In order to manage data – migrations and operational updates – it has been necessary to take raw data and parse or process it, into both OLTP (on line transactional processing data) and OLAP (on line analytical processed data). Medallion data processes are most effectively achieved in the cloud with AWS, Azure, Databricks and other platforms providing virtualised patterns and deployments to take raw data, ingest, transform and curate it with python, pyspark, or OOTB libraries and pipelines (ADF for eg). The curated data can be consumed downstream by end users (end user tools ranging from PowerBI to Jupyter/Colab) or applications, databases, systems and SaaS.
- OLTP (Online Transaction Processing) focuses on managing real-time transactions and ensuring data integrity for daily operations, while OLAP (Online Analytical Processing) is designed for complex data analysis and reporting, allowing businesses to derive insights from large datasets. Both systems are essential for effective data management in organizations.
Data usage is accelerating in volume, variety, and velocity.
- Improve data quality through progressive refinement.
- Enhance data governance with clear data lineage.
- Increase flexibility and scalability for different data workloads.
- Optimize data processing for efficiency and cost-effectiveness.

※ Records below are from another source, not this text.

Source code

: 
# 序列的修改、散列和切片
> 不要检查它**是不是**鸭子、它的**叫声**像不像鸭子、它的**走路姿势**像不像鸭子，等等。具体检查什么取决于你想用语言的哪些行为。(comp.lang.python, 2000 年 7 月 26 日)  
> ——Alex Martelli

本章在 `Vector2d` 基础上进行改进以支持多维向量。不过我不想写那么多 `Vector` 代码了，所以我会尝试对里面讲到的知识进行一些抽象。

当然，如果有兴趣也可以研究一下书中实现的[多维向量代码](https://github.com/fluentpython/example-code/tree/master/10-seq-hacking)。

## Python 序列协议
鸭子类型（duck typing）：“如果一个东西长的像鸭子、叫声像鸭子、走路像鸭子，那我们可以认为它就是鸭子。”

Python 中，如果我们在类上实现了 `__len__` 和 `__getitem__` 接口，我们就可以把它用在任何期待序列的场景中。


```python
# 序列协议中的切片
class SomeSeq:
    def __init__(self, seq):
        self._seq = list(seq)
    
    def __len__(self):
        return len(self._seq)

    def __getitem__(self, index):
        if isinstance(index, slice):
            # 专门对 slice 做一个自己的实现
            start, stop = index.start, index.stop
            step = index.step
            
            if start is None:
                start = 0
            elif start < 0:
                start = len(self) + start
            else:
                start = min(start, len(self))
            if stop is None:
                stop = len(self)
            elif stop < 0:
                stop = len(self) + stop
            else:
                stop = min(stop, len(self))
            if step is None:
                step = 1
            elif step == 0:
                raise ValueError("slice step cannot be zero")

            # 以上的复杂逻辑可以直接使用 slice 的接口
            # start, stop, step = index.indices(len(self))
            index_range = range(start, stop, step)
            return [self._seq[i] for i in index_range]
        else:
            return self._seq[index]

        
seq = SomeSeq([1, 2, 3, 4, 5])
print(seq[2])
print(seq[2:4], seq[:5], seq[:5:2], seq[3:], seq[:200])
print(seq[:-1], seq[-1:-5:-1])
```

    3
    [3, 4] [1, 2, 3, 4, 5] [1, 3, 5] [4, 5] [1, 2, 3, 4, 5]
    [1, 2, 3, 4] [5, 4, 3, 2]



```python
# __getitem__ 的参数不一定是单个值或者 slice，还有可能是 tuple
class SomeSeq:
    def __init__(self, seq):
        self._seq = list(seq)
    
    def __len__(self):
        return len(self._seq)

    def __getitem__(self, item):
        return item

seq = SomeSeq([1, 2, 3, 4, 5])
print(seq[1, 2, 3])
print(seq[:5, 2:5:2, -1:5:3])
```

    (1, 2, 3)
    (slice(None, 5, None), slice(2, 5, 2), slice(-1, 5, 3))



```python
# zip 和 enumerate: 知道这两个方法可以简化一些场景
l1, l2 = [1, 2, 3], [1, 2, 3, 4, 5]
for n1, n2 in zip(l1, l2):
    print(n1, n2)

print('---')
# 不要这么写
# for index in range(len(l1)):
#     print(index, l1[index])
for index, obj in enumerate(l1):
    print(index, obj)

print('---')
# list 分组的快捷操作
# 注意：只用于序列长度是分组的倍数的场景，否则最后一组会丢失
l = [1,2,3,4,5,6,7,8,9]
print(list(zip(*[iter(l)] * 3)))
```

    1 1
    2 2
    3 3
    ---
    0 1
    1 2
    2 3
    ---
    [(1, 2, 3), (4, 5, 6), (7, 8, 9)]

- Support multiple analytical needs from raw data exploration to strategic decision-making.
- Ensure compliance with data privacy and regulatory requirements.

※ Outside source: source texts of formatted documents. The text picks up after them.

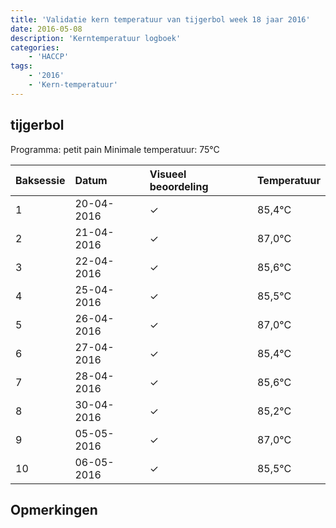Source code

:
```yaml
---
title: 'Validatie kern temperatuur van tijgerbol week 18 jaar 2016'
date: 2016-05-08
description: 'Kerntemperatuur logboek'
categories:
    - 'HACCP'
tags:
    - '2016'
    - 'Kern-temperatuur'
---
```


## tijgerbol

Programma: petit pain
Minimale temperatuur: 75°C

| Baksessie | Datum | Visueel beoordeling | Temperatuur |
|:---|:---|:---|:---|
| 1 | 20-04-2016 | &check; | 85,4°C |
| 2 | 21-04-2016 | &check; | 87,0°C |
| 3 | 22-04-2016 | &check; | 85,6°C |
| 4 | 25-04-2016 | &check; | 85,5°C |
| 5 | 26-04-2016 | &check; | 87,0°C |
| 6 | 27-04-2016 | &check; | 85,4°C |
| 7 | 28-04-2016 | &check; | 85,6°C |
| 8 | 30-04-2016 | &check; | 85,2°C |
| 9 | 05-05-2016 | &check; | 87,0°C |
| 10 | 06-05-2016 | &check; | 85,5°C |

## Opmerkingen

By segmenting data into distinct layers, a ‘Medallion Architecture’ aims to transform raw data into a strategic asset, enabling businesses to derive value from their data more efficiently and effectively.
What is it
Medallion Architecture organizes data into three distinct layers: the Bronze for raw data ingestion, Silver for cleaning and basic processing, and Gold for advanced analytics and business-ready insights. This layering reflects a process akin to refining raw metal into a valuable medallion, symbolizing the increasing value of data as it moves through these stages.
Definition of medallion architecture from the Databricks website.
A medallion architecture is a data design pattern used to logically organize data in a lakehouse, with the goal of incrementally and progressively improving the structure and quality of data as it flows through each layer of the architecture (from Bronze ⇒ Silver ⇒ Gold layer tables).
The Medallion Architecture is also referred to as a “multi-hop” architecture.
The traditional three-layer system (Bronze, Silver, and Gold) is expanded into a more complex, multi-tiered data processing framework by the idea of a “Multi-Hop” architecture in Medallion Architecture. This approach is designed to handle increasingly complex data workflows by adding additional layers, each tailored to specific analytical or business needs:
- Bronze Layer: Acts as the entry point for all raw data, capturing information in its most basic form without transformation.
- Silver Layer: Here, data undergoes cleaning, deduplication, and basic transformations, preparing it for more sophisticated analysis.
- Gold Layer: Data is now fully processed, aggregated, and optimized for general business intelligence and reporting.